Even if discrimination enters in to the equation, I would have a hard time begrudging anyone a medication that could be used to save their life. But I think that a lot of damge is done by discriminatory policies. If medicine were only about doing good and trying to keep people healthy, I would believe these policies were fine. But healthcare doesn’t exist in a bubble, and the biases of drug companies and the people involved in every step from production to prescription have to be considered.

Excellent point. I would hope that the discovery of medications that have greater efficacy in specific ethnic groups would be utilized in the diagnosis and treatment of diseases by doctors, rather than in the creation and marketing of medicines by drug companies.

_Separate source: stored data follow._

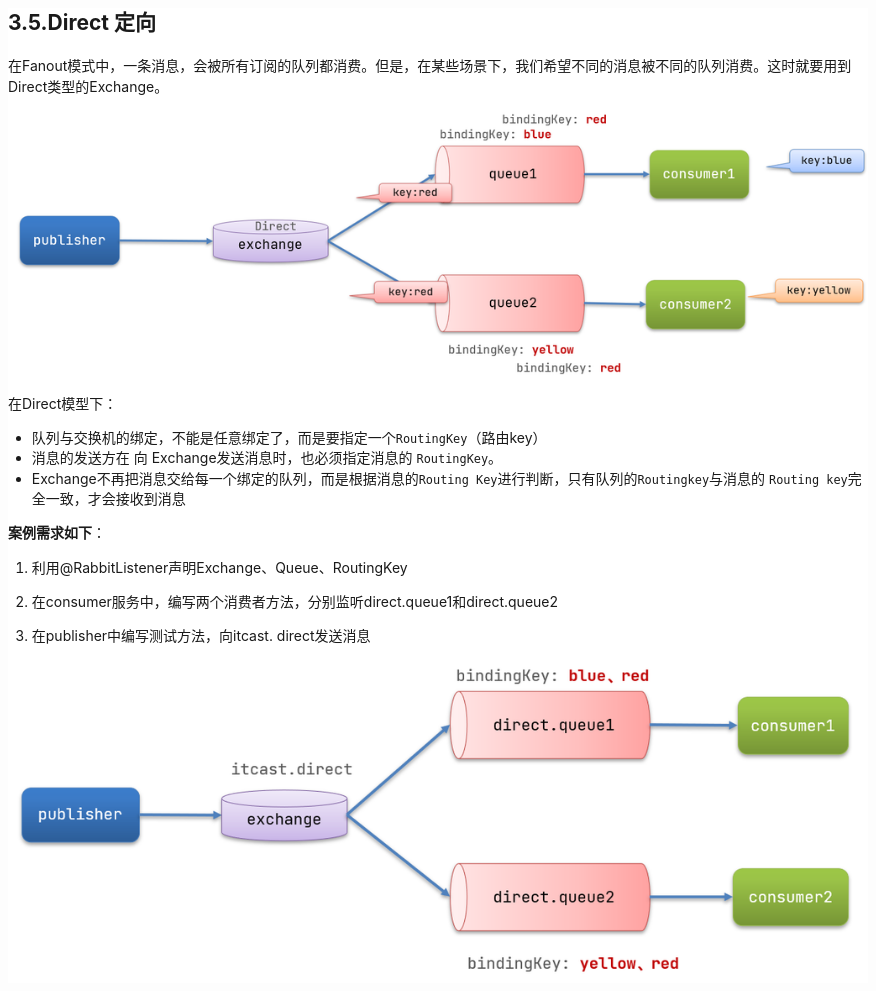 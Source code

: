 







## 3.5.Direct 定向

在Fanout模式中，一条消息，会被所有订阅的队列都消费。但是，在某些场景下，我们希望不同的消息被不同的队列消费。这时就要用到Direct类型的Exchange。

![image-20210717170041447](assets/image-20210717170041447.png)

 在Direct模型下：

- 队列与交换机的绑定，不能是任意绑定了，而是要指定一个`RoutingKey`（路由key）
- 消息的发送方在 向 Exchange发送消息时，也必须指定消息的 `RoutingKey`。
- Exchange不再把消息交给每一个绑定的队列，而是根据消息的`Routing Key`进行判断，只有队列的`Routingkey`与消息的 `Routing key`完全一致，才会接收到消息





**案例需求如下**：

1. 利用@RabbitListener声明Exchange、Queue、RoutingKey

2. 在consumer服务中，编写两个消费者方法，分别监听direct.queue1和direct.queue2

3. 在publisher中编写测试方法，向itcast. direct发送消息

![image-20210717170223317](assets/image-20210717170223317.png)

There is a huge difference between the two. One allows your doctor to tailor a treatment for you, while the latter allows a drug company to avoid providing services for a segment of the population it deems unprofitable or undesirable. I’m not naive to the fact that this aready happens today, but should this behavior be encouraged. Of course that brings up a question of whether a drug company has a responsibility to the public- but that is another debate all together.

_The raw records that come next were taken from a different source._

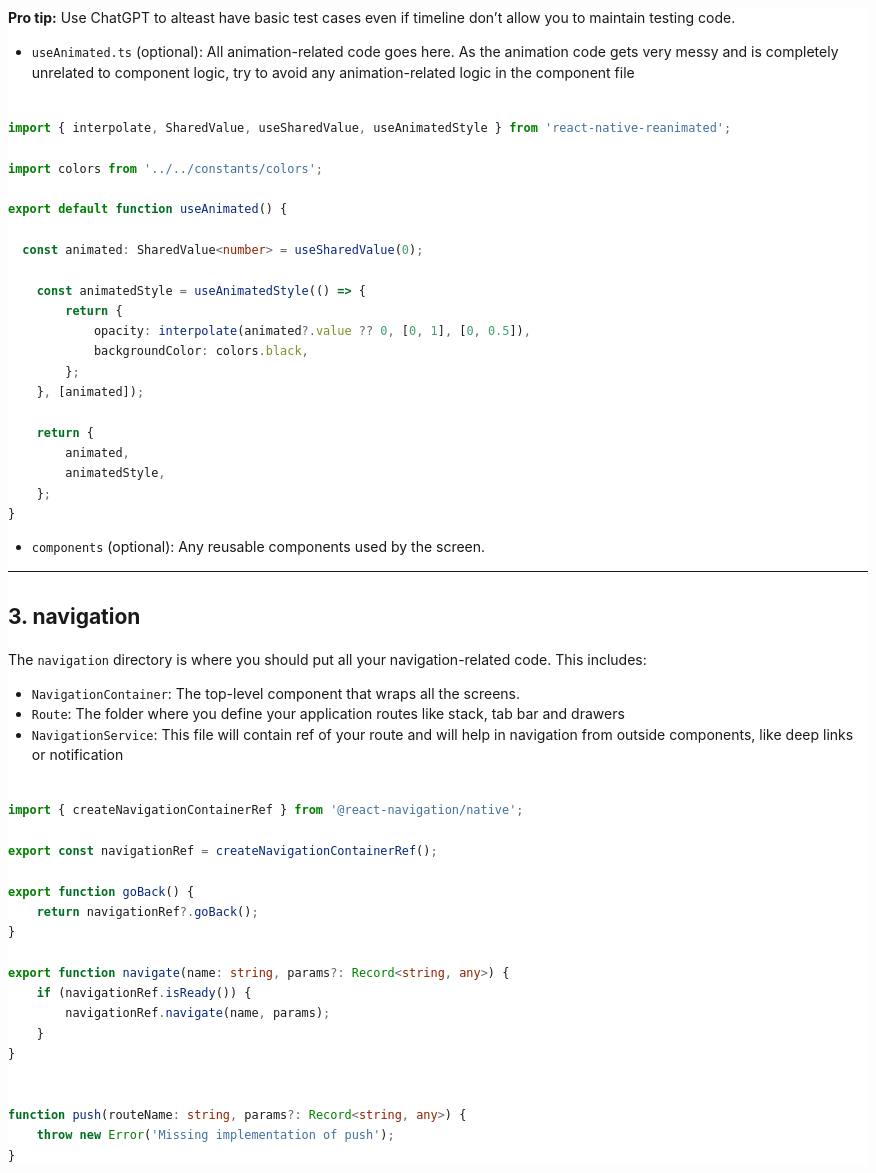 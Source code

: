 **Pro tip:** Use ChatGPT to alteast have basic test cases even if timeline don’t allow you to maintain testing code.

- `useAnimated.ts` (optional): All animation-related code goes here. As the animation code gets very messy and is completely unrelated to component logic, try to avoid any animation-related logic in the component file


```typescript

import { interpolate, SharedValue, useSharedValue, useAnimatedStyle } from 'react-native-reanimated';  
  
import colors from '../../constants/colors';  
  
export default function useAnimated() {  
  
  const animated: SharedValue<number> = useSharedValue(0);  
  
    const animatedStyle = useAnimatedStyle(() => {  
        return {  
            opacity: interpolate(animated?.value ?? 0, [0, 1], [0, 0.5]),  
            backgroundColor: colors.black,  
        };  
    }, [animated]);  
  
    return {  
        animated,  
        animatedStyle,  
    };  
}
```


- `components` (optional): Any reusable components used by the screen.

---

## **3. navigation**

The `navigation` directory is where you should put all your navigation-related code. This includes:

- `NavigationContainer`: The top-level component that wraps all the screens.
- `Route`: The folder where you define your application routes like stack, tab bar and drawers
- `NavigationService`: This file will contain ref of your route and will help in navigation from outside components, like deep links or notification

```typescript

import { createNavigationContainerRef } from '@react-navigation/native';  
  
export const navigationRef = createNavigationContainerRef();  
  
export function goBack() {  
    return navigationRef?.goBack();  
}  
  
export function navigate(name: string, params?: Record<string, any>) {  
    if (navigationRef.isReady()) {  
        navigationRef.navigate(name, params);  
    }  
}  
  
  
function push(routeName: string, params?: Record<string, any>) {  
    throw new Error('Missing implementation of push');  
}  
```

Cite for white liberals in general being opposed to effective medicines based on this technology please.

Cites are required for factual claims, not for personal opinions. Quite a few posts on this thread indicate discomfort with the notion of race-specific medical treatments; whether they are from whites or liberals is my own assumption. (I’m white and somewhat liberal, and when my doctor told me about the race-specificness of prostate cancer, I was taken aback.)

This is Great Debates not IMHO, MPIMS or The Pit. This is a premise of your debate and so requires a cite. If you don’t want a proper debate post the question somewhere else.

Unless you have evidence that there is a white liberal antipathy to this technology the subject is a non-starter.

Your personal experience and interpretations of what’s in the minds of other posters are not evidence. I for one see no discomfort in posters here, just nuances I’m not sure you pick up. Your personal shock at hearing that some illnesses and medicines are race-specific says more about you and your general knowledge than what white liberals think about the technology in question.

Forget all the above - I thought you originated the thread. My apologies K.

Last I heard, which was probably about a year ago, the American College of Medical Genetics recommended that doctors offer CF testing to Caucasian women who were pregnant or planning to become pregnant, but not to women of other races, because it’s so much more common in Caucasians. And also because the recommended testing panel tends to pick up more mutations that are usually found in Caucasians than in other races. If a woman from another race requested CF testing, they recommended she be given it, but she should not be offered it if she didn’t request it.

To clarify my own position–which has clearly irked some participants in this thread–I’m okay with race-specific approaches to treating race-specific illnesses, or illnesses that overwhemingly tend to favor one ethnicity over all others. If it breaks down to “Don’t offer this patient/insurance subscriber a treatment option he is statistically unlikely to afford,” I’m against that. I’m certainly against “Antibiotics for the white patents, leeches for the black ones,” to whatever degree this actually occurs. Hope this clears things up.

In my case, because I am almost entirely descended from Quebecois (from the Bas Saint-Laurant area), my wife was told by her OB-GYN in no uncertain terms that she be should be tested (even though she has no French in her whatsoever), and she strongly recommended that I pay for tests myself to see if I’m a carrier. The guy who built my home is from the same region, and two of his grandkids have CF. His son married another French Canadian (decendant of immigrants from downstream of St. Anne de Beaupre, near the Saguenay region, where it’s most common I hear).